**What you should do:** If a line of the data below holds the string "已经永远被高楼大厦埋葬在地基下面了", copy it.

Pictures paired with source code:
------------------------------

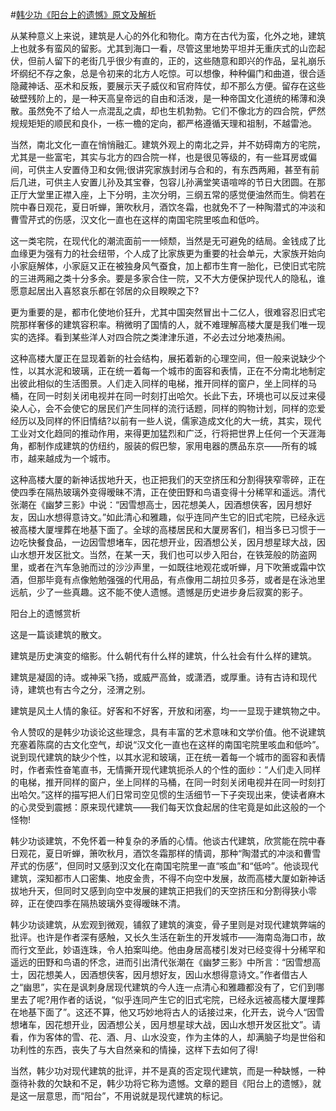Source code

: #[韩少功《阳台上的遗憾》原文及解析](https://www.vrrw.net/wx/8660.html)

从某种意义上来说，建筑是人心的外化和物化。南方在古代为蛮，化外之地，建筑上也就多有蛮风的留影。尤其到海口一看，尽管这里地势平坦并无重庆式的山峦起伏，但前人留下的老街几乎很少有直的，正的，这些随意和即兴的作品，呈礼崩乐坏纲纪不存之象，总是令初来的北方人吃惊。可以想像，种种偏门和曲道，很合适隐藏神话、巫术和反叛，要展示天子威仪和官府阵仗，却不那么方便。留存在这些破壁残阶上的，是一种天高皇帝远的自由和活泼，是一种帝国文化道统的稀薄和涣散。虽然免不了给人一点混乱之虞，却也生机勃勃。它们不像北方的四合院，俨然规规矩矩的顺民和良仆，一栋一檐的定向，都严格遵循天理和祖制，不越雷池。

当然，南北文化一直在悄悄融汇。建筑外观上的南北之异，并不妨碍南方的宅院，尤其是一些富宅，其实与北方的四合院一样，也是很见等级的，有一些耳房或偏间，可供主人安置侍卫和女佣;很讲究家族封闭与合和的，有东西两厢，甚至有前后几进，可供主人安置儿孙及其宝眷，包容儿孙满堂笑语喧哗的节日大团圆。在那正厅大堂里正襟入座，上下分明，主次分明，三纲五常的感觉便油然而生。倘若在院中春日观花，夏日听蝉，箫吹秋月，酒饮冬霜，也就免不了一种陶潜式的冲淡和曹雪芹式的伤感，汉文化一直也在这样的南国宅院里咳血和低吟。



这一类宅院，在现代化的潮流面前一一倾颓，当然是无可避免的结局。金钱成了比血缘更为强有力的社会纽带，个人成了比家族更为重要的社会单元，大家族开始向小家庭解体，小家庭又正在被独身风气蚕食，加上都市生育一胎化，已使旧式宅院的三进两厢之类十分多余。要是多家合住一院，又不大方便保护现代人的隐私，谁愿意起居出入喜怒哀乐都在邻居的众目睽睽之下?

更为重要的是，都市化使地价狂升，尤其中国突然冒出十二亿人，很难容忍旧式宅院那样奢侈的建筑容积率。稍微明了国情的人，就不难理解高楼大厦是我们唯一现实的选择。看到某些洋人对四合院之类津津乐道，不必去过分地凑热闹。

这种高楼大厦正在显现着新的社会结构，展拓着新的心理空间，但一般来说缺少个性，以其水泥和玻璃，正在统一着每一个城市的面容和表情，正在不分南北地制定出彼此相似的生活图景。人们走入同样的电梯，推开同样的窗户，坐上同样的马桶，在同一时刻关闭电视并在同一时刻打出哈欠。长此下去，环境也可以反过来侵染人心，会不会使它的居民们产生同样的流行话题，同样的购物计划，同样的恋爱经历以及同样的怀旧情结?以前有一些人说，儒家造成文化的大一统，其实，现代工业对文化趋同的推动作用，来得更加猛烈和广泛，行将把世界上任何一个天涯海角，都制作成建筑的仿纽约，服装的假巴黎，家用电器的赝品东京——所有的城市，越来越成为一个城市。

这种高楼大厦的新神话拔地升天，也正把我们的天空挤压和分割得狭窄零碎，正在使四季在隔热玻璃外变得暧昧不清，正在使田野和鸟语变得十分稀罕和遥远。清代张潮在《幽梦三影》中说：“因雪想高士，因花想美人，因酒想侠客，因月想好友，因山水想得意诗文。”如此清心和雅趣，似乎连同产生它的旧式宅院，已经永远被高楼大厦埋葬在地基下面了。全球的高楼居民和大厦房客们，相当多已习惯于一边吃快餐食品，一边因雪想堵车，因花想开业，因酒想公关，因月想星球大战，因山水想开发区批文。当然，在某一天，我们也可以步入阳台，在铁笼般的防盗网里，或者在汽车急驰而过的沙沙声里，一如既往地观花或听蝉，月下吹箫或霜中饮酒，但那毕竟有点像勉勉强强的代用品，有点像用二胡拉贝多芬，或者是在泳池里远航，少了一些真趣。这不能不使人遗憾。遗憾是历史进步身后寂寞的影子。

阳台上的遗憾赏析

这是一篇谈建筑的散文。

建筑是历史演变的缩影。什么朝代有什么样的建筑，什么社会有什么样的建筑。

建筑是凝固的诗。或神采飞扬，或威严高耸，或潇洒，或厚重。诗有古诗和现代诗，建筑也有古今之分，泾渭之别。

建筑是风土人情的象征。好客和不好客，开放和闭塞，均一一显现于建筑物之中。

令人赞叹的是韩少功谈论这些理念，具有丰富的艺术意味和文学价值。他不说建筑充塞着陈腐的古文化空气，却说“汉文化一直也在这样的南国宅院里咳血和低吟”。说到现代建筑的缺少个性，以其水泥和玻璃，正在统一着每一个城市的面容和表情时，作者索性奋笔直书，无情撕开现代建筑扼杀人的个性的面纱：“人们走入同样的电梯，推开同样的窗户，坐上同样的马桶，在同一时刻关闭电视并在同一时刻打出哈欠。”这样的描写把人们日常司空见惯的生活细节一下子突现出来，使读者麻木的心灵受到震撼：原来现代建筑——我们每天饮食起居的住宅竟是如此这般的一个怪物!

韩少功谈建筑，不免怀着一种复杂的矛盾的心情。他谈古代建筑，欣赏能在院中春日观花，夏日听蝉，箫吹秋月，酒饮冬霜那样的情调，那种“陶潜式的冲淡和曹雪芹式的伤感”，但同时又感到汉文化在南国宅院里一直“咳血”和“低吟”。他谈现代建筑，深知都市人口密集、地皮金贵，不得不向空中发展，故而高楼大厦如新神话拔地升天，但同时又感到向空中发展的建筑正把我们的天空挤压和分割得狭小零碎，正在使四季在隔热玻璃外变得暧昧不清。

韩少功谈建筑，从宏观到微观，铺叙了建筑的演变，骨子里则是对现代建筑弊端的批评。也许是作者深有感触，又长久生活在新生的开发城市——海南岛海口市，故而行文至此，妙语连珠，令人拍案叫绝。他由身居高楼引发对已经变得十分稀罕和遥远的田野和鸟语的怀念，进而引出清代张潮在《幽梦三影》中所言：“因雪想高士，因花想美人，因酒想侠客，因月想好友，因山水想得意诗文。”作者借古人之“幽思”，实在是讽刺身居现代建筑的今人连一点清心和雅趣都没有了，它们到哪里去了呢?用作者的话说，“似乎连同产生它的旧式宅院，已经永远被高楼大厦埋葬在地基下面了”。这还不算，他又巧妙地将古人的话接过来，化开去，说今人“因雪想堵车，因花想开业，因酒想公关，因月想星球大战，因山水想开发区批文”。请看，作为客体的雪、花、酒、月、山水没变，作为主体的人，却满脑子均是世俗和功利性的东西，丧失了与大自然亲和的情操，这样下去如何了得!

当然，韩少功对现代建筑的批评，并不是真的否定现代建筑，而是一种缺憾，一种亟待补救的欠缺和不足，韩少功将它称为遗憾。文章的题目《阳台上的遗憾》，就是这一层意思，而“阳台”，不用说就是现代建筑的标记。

------------------------------

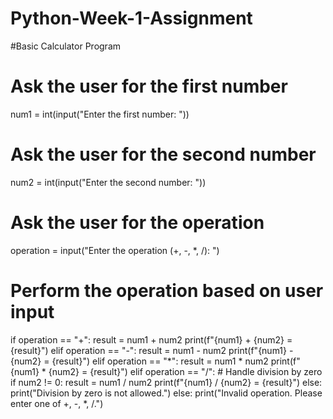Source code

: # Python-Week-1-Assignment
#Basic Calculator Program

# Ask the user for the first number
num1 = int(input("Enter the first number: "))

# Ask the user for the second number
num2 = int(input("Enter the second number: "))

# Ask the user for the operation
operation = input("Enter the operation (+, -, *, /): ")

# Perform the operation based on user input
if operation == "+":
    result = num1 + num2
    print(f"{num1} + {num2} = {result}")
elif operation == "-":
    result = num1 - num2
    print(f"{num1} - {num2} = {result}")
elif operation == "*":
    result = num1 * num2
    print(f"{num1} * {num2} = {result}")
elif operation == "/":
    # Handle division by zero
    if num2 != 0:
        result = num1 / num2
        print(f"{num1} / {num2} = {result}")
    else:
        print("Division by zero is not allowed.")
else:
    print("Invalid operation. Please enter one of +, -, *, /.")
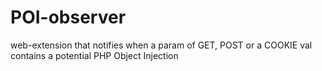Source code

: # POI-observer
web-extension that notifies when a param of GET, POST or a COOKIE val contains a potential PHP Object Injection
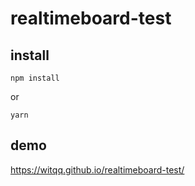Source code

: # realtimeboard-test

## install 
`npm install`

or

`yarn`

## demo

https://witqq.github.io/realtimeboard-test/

------------------------------

**Answer to the problem:**
这种高楼大厦的新神话拔地升天，也正把我们的天空挤压和分割得狭窄零碎，正在使四季在隔热玻璃外变得暧昧不清，正在使田野和鸟语变得十分稀罕和遥远。清代张潮在《幽梦三影》中说：“因雪想高士，因花想美人，因酒想侠客，因月想好友，因山水想得意诗文。”如此清心和雅趣，似乎连同产生它的旧式宅院，已经永远被高楼大厦埋葬在地基下面了。全球的高楼居民和大厦房客们，相当多已习惯于一边吃快餐食品，一边因雪想堵车，因花想开业，因酒想公关，因月想星球大战，因山水想开发区批文。当然，在某一天，我们也可以步入阳台，在铁笼般的防盗网里，或者在汽车急驰而过的沙沙声里，一如既往地观花或听蝉，月下吹箫或霜中饮酒，但那毕竟有点像勉勉强强的代用品，有点像用二胡拉贝多芬，或者是在泳池里远航，少了一些真趣。这不能不使人遗憾。遗憾是历史进步身后寂寞的影子。
韩少功谈建筑，从宏观到微观，铺叙了建筑的演变，骨子里则是对现代建筑弊端的批评。也许是作者深有感触，又长久生活在新生的开发城市——海南岛海口市，故而行文至此，妙语连珠，令人拍案叫绝。他由身居高楼引发对已经变得十分稀罕和遥远的田野和鸟语的怀念，进而引出清代张潮在《幽梦三影》中所言：“因雪想高士，因花想美人，因酒想侠客，因月想好友，因山水想得意诗文。”作者借古人之“幽思”，实在是讽刺身居现代建筑的今人连一点清心和雅趣都没有了，它们到哪里去了呢?用作者的话说，“似乎连同产生它的旧式宅院，已经永远被高楼大厦埋葬在地基下面了”。这还不算，他又巧妙地将古人的话接过来，化开去，说今人“因雪想堵车，因花想开业，因酒想公关，因月想星球大战，因山水想开发区批文”。请看，作为客体的雪、花、酒、月、山水没变，作为主体的人，却满脑子均是世俗和功利性的东西，丧失了与大自然亲和的情操，这样下去如何了得!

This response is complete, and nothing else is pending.